This year, World Asthma Day took place on 1st May 2018 during a period in which the prevalence of asthma is growing significantly. The World Health Organization (WHO) currently estimates that 235 million people around the world have the condition.1 The event, on its 20th anniversary, therefore was of paramount importance, and the messages spread by the campaign, which aims to raise awareness, care, and support for those affected by asthma, were once again disseminated far and wide across the world. To find out more about this year’s awareness day, the theme of which was ‘Never too early, never too late: It’s always the right time to address airways disease’, we spoke to GINA, a WHO collaborative organisation which organises the annual event. In addition to patient advocacy, the body also conducts substantial work assisting medical professionals involved in treating asthma, including the publication of various reports and guidance. This formed a large part of our discussion, including a thorough review of the recently published 2018 update of Global Strategy for Asthma Management and Prevention. Finally, GINA informed us about emerging themes and trends in asthma, and where research could be targeted in the future. The following information was provided by prominent members of GINA: Rebecca Decker, Program Director, in addition to insights from Dr Louis-Philippe Boulet, member of the Board of Directors and Prof Søren Pedersen, Chair of the Board of Directors, for the final two questions.

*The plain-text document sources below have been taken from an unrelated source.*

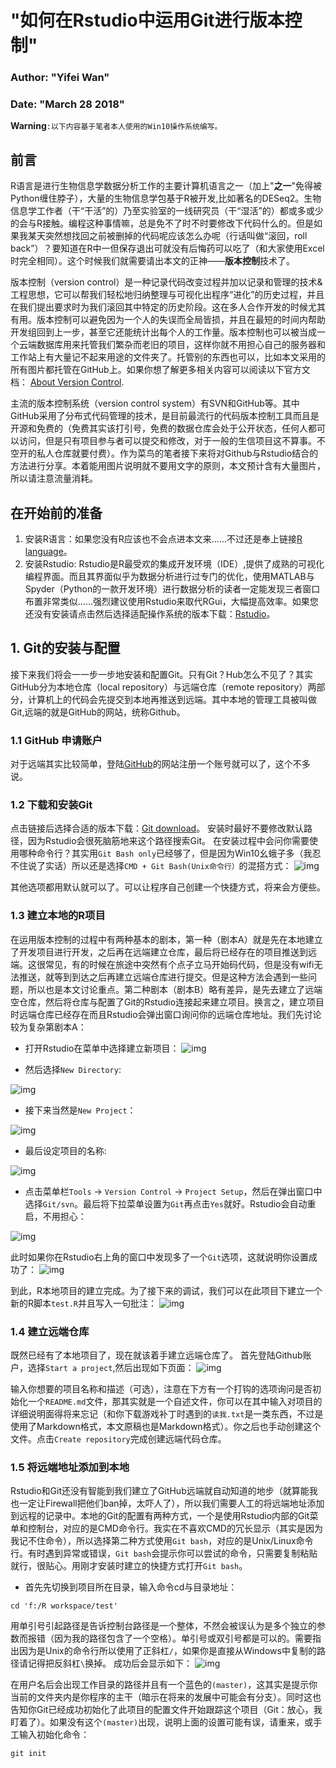# "如何在Rstudio中运用Git进行版本控制"
### Author: "Yifei Wan"
### Date: "March 28 2018"

**Warning**`:以下内容基于笔者本人使用的Win10操作系统编写。`

## 前言
R语言是进行生物信息学数据分析工作的主要计算机语言之一（加上"**之一**"免得被Python缠住脖子），大量的生物信息学包基于R被开发,比如著名的DESeq2。生物信息学工作者（干“干活”的）乃至实验室的一线研究员（干“湿活”的）都或多或少的会与R接触。编程这种事情嘛，总是免不了时不时要修改下代码什么的。但是如果我某天突然想找回之前被删掉的代码呢应该怎么办呢（行话叫做“滚回，roll back”）？要知道在R中一但保存退出可就没有后悔药可以吃了（和大家使用Excel时完全相同）。这个时候我们就需要请出本文的正神——**版本控制**技术了。

版本控制（version control）是一种记录代码改变过程并加以记录和管理的技术&工程思想，它可以帮我们轻松地归纳整理与可视化出程序“进化”的历史过程，并且在我们提出要求时为我们滚回其中特定的历史阶段。这在多人合作开发的时候尤其有用。版本控制可以避免因为一个人的失误而全局皆损，并且在最短的时间内帮助开发组回到上一步，甚至它还能统计出每个人的工作量。版本控制也可以被当成一个云端数据库用来托管我们繁杂而老旧的项目，这样你就不用担心自己的服务器和工作站上有大量记不起来用途的文件夹了。托管别的东西也可以，比如本文采用的所有图片都托管在GitHub上。如果你想了解更多相关内容可以阅读以下官方文档：
[About Version Control](https://git-scm.com/book/en/v2/Getting-Started-About-Version-Control).

主流的版本控制系统（version control system）有SVN和GitHub等。其中GitHub采用了分布式代码管理的技术，是目前最流行的代码版本控制工具而且是开源和免费的（免费其实该打引号，免费的数据仓库会处于公开状态，任何人都可以访问，但是只有项目参与者可以提交和修改，对于一般的生信项目这不算事。不空开的私人仓库就要付费）。作为菜鸟的笔者接下来将对Github与Rstudio结合的方法进行分享。本着能用图片说明就不要用文字的原则，本文预计含有大量图片，所以请注意流量消耗。

## 在开始前的准备
1. 安装R语言：如果您没有R应该也不会点进本文来……不过还是奉上链接[R language](https://www.r-project.org/)。
2. 安装Rstudio: Rstudio是R最受欢的集成开发环境（IDE）,提供了成熟的可视化编程界面。而且其界面似乎为数据分析进行过专门的优化，使用MATLAB与Spyder（Python的一款开发环境）进行数据分析的读者一定能发现三者窗口布置非常类似……强烈建议使用Rstudio来取代RGui，大幅提高效率。如果您还没有安装请点击然后选择适配操作系统的版本下载：[Rstudio](https://www.rstudio.com/products/RStudio/)。

## 1. Git的安装与配置
接下来我们将会一一步一步地安装和配置Git。只有Git？Hub怎么不见了？其实GitHub分为本地仓库（local repository）与远端仓库（remote repository）两部分，计算机上的代码会先提交到本地再推送到远端。其中本地的管理工具被叫做Git,远端的就是GitHub的网站，统称Github。
### 1.1 GitHub 申请账户
对于远端其实比较简单，登陆[GitHub](https://github.com/)的网站注册一个账号就可以了，这个不多说。
### 1.2 下载和安装Git
点击链接后选择合适的版本下载：[Git download](https://git-scm.com/downloads)。
安装时最好不要修改默认路径，因为Rstudio会很死脑筋地来这个路径搜索Git。
在安装过程中会问你需要使用哪种命令行？其实用`Git Bash only`已经够了，但是因为Win10幺蛾子多（我忍不住说了实话）所以还是选择`CMD + Git Bash(Unix命令行）`的混搭方式：
![img](https://raw.githubusercontent.com/Wan-Yifei/BioEng_Bioinformatics/master/Git%20with%20Rstudio/git%20setup.PNG)

其他选项都用默认就可以了。可以让程序自己创建一个快捷方式，将来会方便些。
### 1.3 建立本地的R项目
在运用版本控制的过程中有两种基本的剧本，第一种（剧本A）就是先在本地建立了开发项目进行开发，之后再在远端建立仓库，最后将已经存在的项目推送到远端。这很常见，有的时候在旅途中突然有个点子立马开始码代码，但是没有wifi无法推送，就等到到达之后再建立远端仓库进行提交。但是这种方法会遇到一些问题，所以也是本文讨论重点。第二种剧本（剧本B）略有差异，是先去建立了远端空仓库，然后将仓库与配置了Git的Rstudio连接起来建立项目。换言之，建立项目时远端仓库已经存在而且Rstudio会弹出窗口询问你的远端仓库地址。我们先讨论较为复杂第剧本A：
+ 打开Rstudio在菜单中选择建立新项目：
![img](https://raw.githubusercontent.com/Wan-Yifei/BioEng_Bioinformatics/master/Git%20with%20Rstudio/new%20project.PNG)

+ 然后选择`New Directory`:

![img](https://raw.githubusercontent.com/Wan-Yifei/BioEng_Bioinformatics/master/Git%20with%20Rstudio/new%20project2.PNG)

+ 接下来当然是`New Project`：

![img](https://raw.githubusercontent.com/Wan-Yifei/BioEng_Bioinformatics/master/Git%20with%20Rstudio/new%20project3.PNG)

+ 最后设定项目的名称:

![img](https://raw.githubusercontent.com/Wan-Yifei/BioEng_Bioinformatics/master/Git%20with%20Rstudio/new%20project4.PNG)

+ 点击菜单栏`Tools` -> `Version Control` -> `Project Setup`，然后在弹出窗口中选择`Git/svn`。最后将下拉菜单设置为`Git`再点击`Yes`就好。Rstudio会自动重启，不用担心：

![img](https://raw.githubusercontent.com/Wan-Yifei/BioEng_Bioinformatics/master/Git%20with%20Rstudio/Git_SVN.PNG)

此时如果你在Rstudio右上角的窗口中发现多了一个`Git`选项，这就说明你设置成功了：
![img](https://raw.githubusercontent.com/Wan-Yifei/BioEng_Bioinformatics/master/Git%20with%20Rstudio/Git%20panel.PNG)

到此，R本地项目的建立完成。为了接下来的调试，我们可以在此项目下建立一个新的R脚本`test.R`并且写入一句批注：
![img](https://raw.githubusercontent.com/Wan-Yifei/BioEng_Bioinformatics/master/Git%20with%20Rstudio/r1.PNG)


### 1.4 建立远端仓库
既然已经有了本地项目了，现在就该着手建立远端仓库了。
首先登陆Github账户，选择`Start a project`,然后出现如下页面：
![img](https://raw.githubusercontent.com/Wan-Yifei/BioEng_Bioinformatics/master/Git%20with%20Rstudio/test%20repo%201.PNG)

输入你想要的项目名称和描述（可选），注意在下方有一个打钩的选项询问是否初始化一个`README.md`文件，那其实就是一个自述文件，你可以在其中输入对项目的详细说明面得将来忘记（和你下载游戏补丁时遇到的`读我.txt`是一类东西，不过是使用了Markdown格式，本文原稿也是Markdown格式）。你之后也手动创建这个文件。点击`Create repository`完成创建远端代码仓库。

### 1.5 将远端地址添加到本地
Rstudio和Git还没有智能到我们建立了GitHub远端就自动知道的地步（就算能我也一定让Firewall把他们ban掉，太吓人了），所以我们需要人工的将远端地址添加到远程的记录中。本地的Git的配置有两种方式，一个是使用Rstudio内部的Git菜单和控制台，对应的是CMD命令行。我实在不喜欢CMD的冗长显示（其实是因为我记不住命令），所以选择第二种方式使用`Git bash`，对应的是Unix/Linux命令行。有时遇到异常或错误，`Git bash`会提示你可以尝试的命令，只需要复制粘贴就行，很贴心。用刚才安装时建立的快捷方式打开`Git bash`。
+ 首先先切换到项目所在目录，输入命令cd与目录地址：
```
cd 'f:/R workspace/test'
```
用单引号引起路径是告诉控制台路径是一个整体，不然会被误认为是多个独立的参数而报错（因为我的路径包含了一个空格）。单引号或双引号都是可以的。需要指出因为是Unix的命令行所以使用了正斜杠`/`，如果你是直接从Windows中复制的路径请记得把反斜杠`\`换掉。
成功后会显示如下：
![img](https://raw.githubusercontent.com/Wan-Yifei/BioEng_Bioinformatics/master/Git%20with%20Rstudio/change%20folder.PNG)

在用户名后会出现工作目录的路径并且有一个蓝色的`(master)`，这其实是提示你当前的文件夹内是你程序的主干（暗示在将来的发展中可能会有分支）。同时这也告知你Git已经成功初始化了此项目的配置文件开始跟踪这个项目（Git：放心，我盯着了）。如果没有这个`(master)`出现，说明上面的设置可能有误，请重来，或手工输入初始化命令：
```
git init
```





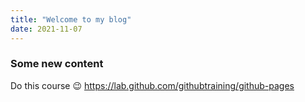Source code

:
 ```yaml
---
title: "Welcome to my blog"
date: 2021-11-07
---
```


### Some new content
Do this course 😉
https://lab.github.com/githubtraining/github-pages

Q: Could you describe what have been the most memorable World Asthma Day initiatives over the years and what the main outcomes of these were?
A: Some of the most memorable and impactful events are hosted in geographies with highly limited resources. We see grass roots efforts (such as printed signs and table top displays) offering free asthma screenings that really break down barriers to treatment. The global asthma community is highly dedicated to improving diagnoses, regardless of access or lack of access to advanced tools and resources.
Q: How does GINA collaborate with other asthma organisations around the world to ensure the message is consistent and spread to the highest number of people possible?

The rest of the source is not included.